In deze zaak gaat het om een hoger beroep tegen een vonnis van de kantonrechter in de rechtbank Noord-Holland, waarin de kantonrechter oordeelde dat het ontslag van [geïntimeerde] door [X] kennelijk onredelijk was. [geïntimeerde] was sinds 1986 in dienst bij [X] en had een lange staat van dienst. Na een voorstel van [X] om de arbeidsduur te verminderen, heeft [geïntimeerde] dit voorstel afgewezen. Vervolgens heeft [X] een ontslagvergunning aangevraagd, die door [geïntimeerde] werd bestreden. Het ontslag werd uiteindelijk op 31 maart 2013 geëffectueerd. De kantonrechter oordeelde dat het ontslag kennelijk onredelijk was, vooral vanwege de lange diensttijd, het functioneren van [geïntimeerde] en het gebrek aan een financiële vergoeding voor het ontslag. De kantonrechter kende [geïntimeerde] een schadevergoeding toe van € 18.720,-. Zowel [X] als [geïntimeerde] gingen in hoger beroep tegen deze beslissing.
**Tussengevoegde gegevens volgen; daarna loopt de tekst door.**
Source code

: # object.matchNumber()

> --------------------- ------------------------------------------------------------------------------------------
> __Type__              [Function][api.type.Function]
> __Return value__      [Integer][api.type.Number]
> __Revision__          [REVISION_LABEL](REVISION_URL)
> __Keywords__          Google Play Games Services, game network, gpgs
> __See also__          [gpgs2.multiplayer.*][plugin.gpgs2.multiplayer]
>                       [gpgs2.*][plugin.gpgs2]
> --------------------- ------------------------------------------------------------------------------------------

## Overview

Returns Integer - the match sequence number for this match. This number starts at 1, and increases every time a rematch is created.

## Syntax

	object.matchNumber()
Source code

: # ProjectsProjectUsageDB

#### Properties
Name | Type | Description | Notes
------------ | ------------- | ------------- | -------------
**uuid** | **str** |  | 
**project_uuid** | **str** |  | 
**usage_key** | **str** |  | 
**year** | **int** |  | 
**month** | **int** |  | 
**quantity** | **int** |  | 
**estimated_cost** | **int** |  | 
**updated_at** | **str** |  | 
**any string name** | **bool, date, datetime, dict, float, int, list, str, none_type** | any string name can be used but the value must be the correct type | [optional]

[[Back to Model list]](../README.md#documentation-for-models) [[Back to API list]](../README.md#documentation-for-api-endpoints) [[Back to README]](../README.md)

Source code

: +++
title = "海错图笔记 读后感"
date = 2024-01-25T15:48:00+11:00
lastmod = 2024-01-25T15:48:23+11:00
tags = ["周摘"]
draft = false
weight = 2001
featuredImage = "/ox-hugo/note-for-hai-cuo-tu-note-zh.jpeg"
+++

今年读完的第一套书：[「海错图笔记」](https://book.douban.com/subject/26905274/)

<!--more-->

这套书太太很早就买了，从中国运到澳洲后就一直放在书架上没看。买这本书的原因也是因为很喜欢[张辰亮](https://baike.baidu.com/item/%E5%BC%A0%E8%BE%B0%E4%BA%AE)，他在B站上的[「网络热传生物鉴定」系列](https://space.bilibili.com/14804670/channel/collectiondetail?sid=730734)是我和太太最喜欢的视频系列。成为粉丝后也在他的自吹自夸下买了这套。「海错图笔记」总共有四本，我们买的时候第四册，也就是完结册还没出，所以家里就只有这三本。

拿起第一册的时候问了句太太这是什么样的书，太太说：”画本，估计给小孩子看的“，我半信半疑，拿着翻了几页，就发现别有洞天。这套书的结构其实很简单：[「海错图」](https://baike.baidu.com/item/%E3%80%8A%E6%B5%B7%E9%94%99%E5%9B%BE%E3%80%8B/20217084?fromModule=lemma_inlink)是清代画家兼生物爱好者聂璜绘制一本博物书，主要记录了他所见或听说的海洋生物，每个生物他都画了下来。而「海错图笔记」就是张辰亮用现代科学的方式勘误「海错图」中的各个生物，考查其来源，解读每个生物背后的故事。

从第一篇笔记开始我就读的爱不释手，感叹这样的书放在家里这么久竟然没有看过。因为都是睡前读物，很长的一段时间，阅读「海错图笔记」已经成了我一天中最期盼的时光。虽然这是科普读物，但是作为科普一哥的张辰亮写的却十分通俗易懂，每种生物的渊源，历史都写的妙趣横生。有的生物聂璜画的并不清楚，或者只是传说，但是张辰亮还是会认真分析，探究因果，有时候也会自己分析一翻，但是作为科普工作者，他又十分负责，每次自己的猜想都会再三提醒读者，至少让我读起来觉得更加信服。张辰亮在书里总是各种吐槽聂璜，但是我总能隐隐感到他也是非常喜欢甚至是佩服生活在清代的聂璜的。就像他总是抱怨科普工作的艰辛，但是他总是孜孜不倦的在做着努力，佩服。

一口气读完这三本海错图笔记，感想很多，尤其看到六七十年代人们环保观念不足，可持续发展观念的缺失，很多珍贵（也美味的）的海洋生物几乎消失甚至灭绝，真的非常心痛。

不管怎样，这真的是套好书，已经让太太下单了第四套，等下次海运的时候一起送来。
In hoger beroep heeft het hof de grieven van [X] en [geïntimeerde] beoordeeld. Het hof oordeelde dat de kantonrechter terecht had geoordeeld dat het ontslag kennelijk onredelijk was, en dat de gevolgen voor [geïntimeerde] zwaar wogen. Het hof heeft de schadevergoeding herzien en vastgesteld op € 25.000,- bruto, waarbij het ook rekening hield met het 'zwarte' loon dat [geïntimeerde] in het verleden had ontvangen. Het hof oordeelde dat [X] in staat was om deze schadevergoeding te betalen, ondanks de financiële situatie van de onderneming. Het hof heeft de beslissing van de kantonrechter gedeeltelijk vernietigd en [X] veroordeeld tot betaling van het nieuwe bedrag, met veroordeling in de proceskosten.

Uitspraak

GERECHTSHOF AMSTERDAM

afdeling civiel recht en belastingrecht, team II
zaaknummer : 200.142.751/01
zaaknummer rechtbank Noord-Holland : 435655CV EXPL 13-1010
arrest van de meervoudige burgerlijke kamer van 16 juni 2015
inzake
[X] SLAAPKOMFORT B.V.,
gevestigd te [vestigingsplaats],
appellante,
tevens incidenteel geïntimeerde,
advocaat: mr. A.J. Butter te Hoorn,
tegen
[geïntimeerde],
wonende te [woonplaats], gemeente [gemeente],
geïntimeerde,
tevens incidenteel appellant,
advocaat: mr. A.A. Aartse Tuijn te Alkmaar.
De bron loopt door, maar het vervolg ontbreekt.